MauroDataMapper / mdm-ui

Web front-end for the Mauro Data Mapper
Apache License 2.0
7 stars 5 forks source link

UI cannot handle Summary Metadata at the DataClass level #477

Closed olliefreeman closed 2 years ago

olliefreeman commented 2 years ago

When trying to look at the "data" section of a DataClass the UI is just stalling and the "working" icon is spinning but skipping. Reloading the page as no effect and the entire page is unresponsive, the only solution is to close the tab/window.

To reproduce:

The issue may well be the size of the return from the API which is 6MB for the http://localhost:8080/api/dataClasses/581f80af-9282-4b50-9e94-8f7113d2a148/summaryMetadata/335e57d6-ad27-4527-b949-a3f7b9d2292c/summaryMetadataReports

modules.json.zip

olliefreeman commented 2 years ago

@jamesrwelch @pjmonks the attached json file is the SM and ET detection on 1 schema from the modules db, one of the small ones, you can view the SM data at the DE level but not at the DC level.

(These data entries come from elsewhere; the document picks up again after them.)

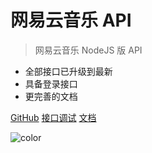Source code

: # 网易云音乐 API

> 网易云音乐 NodeJS 版 API

- 全部接口已升级到最新
- 具备登录接口
- 更完善的文档


[GitHub](https://github.com/viroyalnj/NeteaseCloudMusicApi)
[接口调试](https://ruyiday.com)
[文档](#neteasecloudmusicapi)

![color](#ffffff)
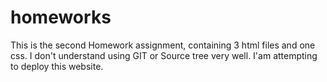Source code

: # homeworks
This is the second Homework assignment, containing 3 html files and one css. I don't understand using GIT or Source tree very well. I'am attempting to deploy this website.
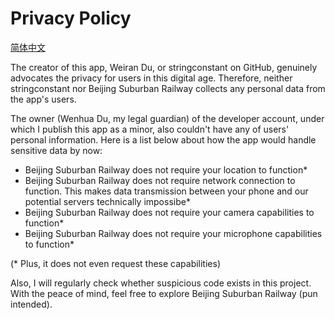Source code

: # Privacy Policy #

[简体中文](privacy_zh_cn.md)

The creator of this app, Weiran Du, or stringconstant on GitHub, genuinely advocates the privacy for users in this digital age. Therefore, neither stringconstant nor Beijing Suburban Railway collects any personal data from the app's users. 

The owner (Wenhua Du, my legal guardian) of the developer account, under which I publish this app as a minor, also couldn't have any of users' personal information. Here is a list below about how the app would handle sensitive data by now:

* Beijing Suburban Railway does not require your location to function*
* Beijing Suburban Railway does not require network connection to function. This makes data transmission between your phone and 
our potential servers technically impossibe*
* Beijing Suburban Railway does not require your camera capabilities to function*
* Beijing Suburban Railway does not require your microphone capabilities to function*

(* Plus, it does not even request these capabilities)



Also, I will regularly check whether suspicious code exists in this project. With the peace of mind, feel free to explore Beijing Suburban Railway (pun intended).
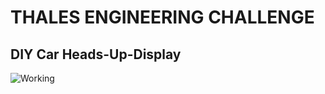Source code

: # THALES ENGINEERING CHALLENGE
## DIY Car Heads-Up-Display
![Working](https://github.com/user-attachments/assets/c5c71a88-e1c4-404a-8887-6a2610f96447)
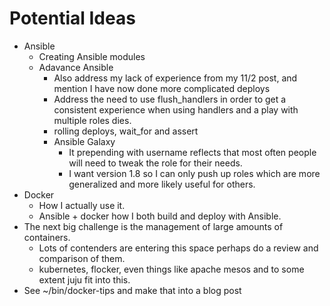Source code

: # Potential Ideas
- Ansible
  - Creating Ansible modules
  - Adavance Ansible
    - Also address my lack of experience from my 11/2 post, and mention I have now done more complicated deploys
    - Address the need to use flush_handlers in order to get a consistent experience when using handlers and a play with multiple roles dies.
    - rolling deploys, wait_for and assert
    - Ansible Galaxy
      - It prepending with username reflects that most often people will need to tweak the role for their needs.
      - I want version 1.8 so I can only push up roles which are more generalized and more likely useful for others.
- Docker
  - How I actually use it.
  - Ansible + docker how I both build and deploy with Ansible.
- The next big challenge is the management of large amounts of containers.
  - Lots of contenders are entering this space perhaps do a review and comparison of them.
  - kubernetes, flocker, even things like apache mesos and to some extent juju fit into this.
- See ~/bin/docker-tips and make that into a blog post
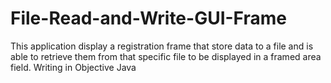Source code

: # File-Read-and-Write-GUI-Frame
This application display a registration frame  that store data  to a file and is able to retrieve them from  that specific file  to be displayed in a framed area field. Writing in Objective Java   
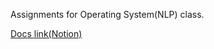 Assignments for Operating System(NLP) class.

[Docs link(Notion)](https://tabby-occupation-e36.notion.site/os-projects-docs-jinsoo)
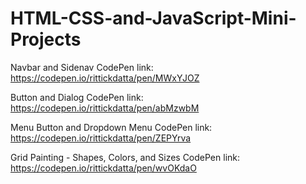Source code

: # HTML-CSS-and-JavaScript-Mini-Projects

Navbar and Sidenav
CodePen link: https://codepen.io/rittickdatta/pen/MWxYJOZ

Button and Dialog
CodePen link: https://codepen.io/rittickdatta/pen/abMzwbM

Menu Button and Dropdown Menu
CodePen link: https://codepen.io/rittickdatta/pen/ZEPYrva

Grid Painting - Shapes, Colors, and Sizes
CodePen link: https://codepen.io/rittickdatta/pen/wvOKdaO

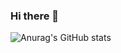 ### Hi there 👋

![Anurag's GitHub stats](https://github-readme-stats.vercel.app/api?username=moh-ash96&hide=stars&show_icons=true)

<!--
**moh-ash96/moh-ash96** is a ✨ _special_ ✨ repository because its `README.md` (this file) appears on your GitHub profile.

Here are some ideas to get you started:

- 🔭 I’m currently working on ...
- 🌱 I’m currently learning ...
- 👯 I’m looking to collaborate on ...
- 🤔 I’m looking for help with ...
- 💬 Ask me about ...
- 📫 How to reach me: ...
- 😄 Pronouns: ...
- ⚡ Fun fact: ...
-->
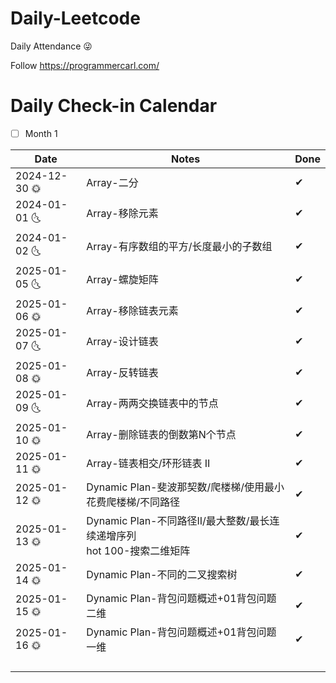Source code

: # Daily-Leetcode

Daily Attendance 😜

Follow https://programmercarl.com/

# Daily Check-in Calendar
- [ ] Month 1

| Date       | Notes                           | Done |
|------------|---------------------------------|------|
| 2024-12-30 🌞 | Array-二分     | ✔   |
| 2024-01-01 🌜 | Array-移除元素 | ✔ |
| 2024-01-02 🌜 | Array-有序数组的平方/长度最小的子数组 | ✔ |
| 2025-01-05 🌜 | Array-螺旋矩阵                         | ✔ |
| 2025-01-06 🌞 | Array-移除链表元素                     | ✔ |
| 2025-01-07 🌜 | Array-设计链表                         | ✔ |
| 2025-01-08 🌞 | Array-反转链表                         | ✔ |
| 2025-01-09 🌜 | Array-两两交换链表中的节点             | ✔ |
| 2025-01-10 🌞 | Array-删除链表的倒数第N个节点          | ✔ |
| 2025-01-11 🌞 | Array-链表相交/环形链表 II | ✔ |
| 2025-01-12 🌞 | Dynamic Plan-斐波那契数/爬楼梯/使用最小花费爬楼梯/不同路径 | ✔ |
| 2025-01-13 🌞 | Dynamic Plan-不同路径II/最大整数/最长连续递增序列<br />hot 100-搜索二维矩阵 | ✔ |
| 2025-01-14 🌞 | Dynamic Plan-不同的二叉搜索树 | ✔ |
| 2025-01-15 🌞 | Dynamic Plan-背包问题概述+01背包问题 二维 | ✔ |
| 2025-01-16 🌞 | Dynamic Plan-背包问题概述+01背包问题 一维 | ✔ |
|  |  |  |
|  |  |  |
|  |  |  |
|  |  |  |

<!-- Continue adding more rows for additional days as needed -->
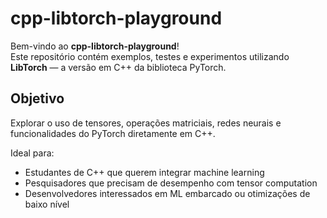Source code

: # cpp-libtorch-playground

Bem-vindo ao **cpp-libtorch-playground**!  
Este repositório contém exemplos, testes e experimentos utilizando **LibTorch** — a versão em C++ da biblioteca PyTorch.

## Objetivo

Explorar o uso de tensores, operações matriciais, redes neurais e funcionalidades do PyTorch diretamente em C++.

Ideal para:
- Estudantes de C++ que querem integrar machine learning
- Pesquisadores que precisam de desempenho com tensor computation
- Desenvolvedores interessados em ML embarcado ou otimizações de baixo nível
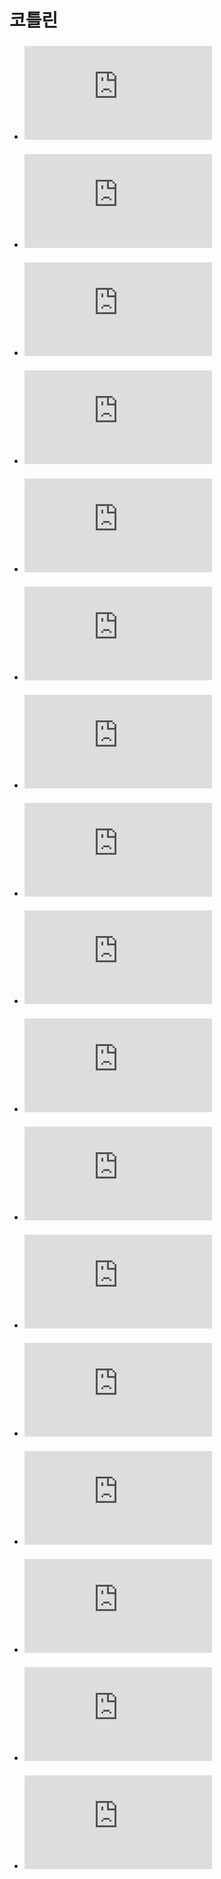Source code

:# 코틀린 

- ### ![Basic](https://github.com/banziha104/KotlinBasic/blob/master/markdown/Kotlin.md)

- ### ![Type](https://github.com/banziha104/KotlinBasic/blob/master/markdown/KotlinTypeSystem.md)

- ### ![Class](https://github.com/banziha104/KotlinBasic/blob/master/markdown/Class.md)

- ### ![Function](https://github.com/banziha104/KotlinBasic/blob/master/markdown/Function.md)

- ### ![Collection](https://github.com/banziha104/KotlinBasic/blob/master/markdown/Collection.md)

- ### ![Expression](https://github.com/banziha104/KotlinBasic/blob/master/markdown/ReturnJumpThisExpression.md)

- ### ![Properties & Field](https://github.com/banziha104/KotlinBasic/blob/master/markdown/PropertiesAndField.md)

- ### ![Operator Overload](https://github.com/banziha104/KotlinBasic/blob/master/markdown/OperatorOverload.md)

- ### ![Null](https://github.com/banziha104/KotlinBasic/blob/master/markdown/Null.md)

- ### ![Casting](https://github.com/banziha104/KotlinBasic/blob/master/markdown/Type.md)

- ### ![Lambda](https://github.com/banziha104/KotlinBasic/blob/master/markdown/Lambda.md)

- ### ![Difference With Java](https://github.com/banziha104/KotlinBasic/blob/master/markdown/KotlinDiffrence.md)

- ### ![Basic](https://github.com/banziha104/KotlinBasic/blob/master/markdown/Basic.md)

- ### ![Basic](https://github.com/banziha104/KotlinBasic/blob/master/markdown/Basic.md)

- ### ![Basic](https://github.com/banziha104/KotlinBasic/blob/master/markdown/Basic.md)

- ### ![Basic](https://github.com/banziha104/KotlinBasic/blob/master/markdown/Basic.md)

- ### ![Basic](https://github.com/banziha104/KotlinBasic/blob/master/markdown/Basic.md)

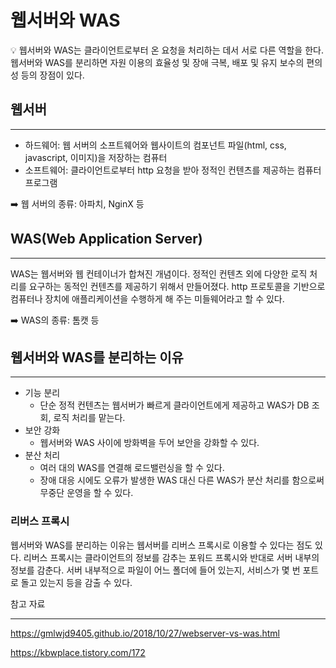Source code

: # 웹서버와 WAS

<aside>
💡 웹서버와 WAS는 클라이언트로부터 온 요청을 처리하는 데서 서로 다른 역할을 한다. 웹서버와 WAS를 분리하면 자원 이용의 효율성 및 장애 극복, 배포 및 유지 보수의 편의성 등의 장점이 있다.

</aside>

## 웹서버

---

- 하드웨어: 웹 서버의 소프트웨어와 웹사이트의 컴포넌트 파일(html, css, javascript, 이미지)을 저장하는 컴퓨터
- 소프트웨어: 클라이언트로부터 http 요청을 받아 정적인 컨텐츠를 제공하는 컴퓨터 프로그램

➡️ 웹 서버의 종류: 아파치, NginX 등

## WAS(Web Application Server)

---

WAS는 웹서버와 웹 컨테이너가 합쳐진 개념이다. 정적인 컨텐츠 외에 다양한 로직 처리를 요구하는 동적인 컨텐츠를 제공하기 위해서 만들어졌다. http 프로토콜을 기반으로 컴퓨터나 장치에 애플리케이션을 수행하게 해 주는 미들웨어라고 할 수 있다.

➡️ WAS의 종류: 톰캣 등

## 웹서버와 WAS를 분리하는 이유

---

- 기능 분리
    - 단순 정적 컨텐츠는 웹서버가 빠르게 클라이언트에게 제공하고 WAS가 DB 조회, 로직 처리를 맡는다.
- 보안 강화
    - 웹서버와 WAS 사이에 방화벽을 두어 보안을 강화할 수 있다.
- 분산 처리
    - 여러 대의 WAS를 연결해 로드밸런싱을 할 수 있다.
    - 장애 대응 시에도 오류가 발생한 WAS 대신 다른 WAS가 분산 처리를 함으로써 무중단 운영을 할 수 있다.
    

### 리버스 프록시

웹서버와 WAS를 분리하는 이유는 웹서버를 리버스 프록시로 이용할 수 있다는 점도 있다. 리버스 프록시는 클라이언트의 정보를 감추는 포워드 프록시와 반대로 서버 내부의 정보를 감춘다. 서버 내부적으로 파일이 어느 폴더에 들어 있는지, 서비스가 몇 번 포트로 돌고 있는지 등을 감출 수 있다. 

참고 자료

---

https://gmlwjd9405.github.io/2018/10/27/webserver-vs-was.html

https://kbwplace.tistory.com/172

abwilson23 commented 2 years ago

Summary of investigation so far:

  1. When attempting to import the attached file, I received several errors related to the reportDates in the json file being null, even though they were not null. The fix was to use search and replace to make every reportDate the same value. Import worked fine after.
  2. When viewing the summary metadata elsewhere, the charts load just fine.
  3. Limiting the number of api requests fired leads to a successful partial load of the summary metadata for ethnicity_orbit. Additionally, each of the individual requests load successfully when fired one after another in postman.
  4. This means it is likely due to the volume of data coming back when letting them all fire together, as @olliefreeman noted above.

Next steps: Refactor the api call in the summary-metadata-table component to use RxJs + some form of request throttling.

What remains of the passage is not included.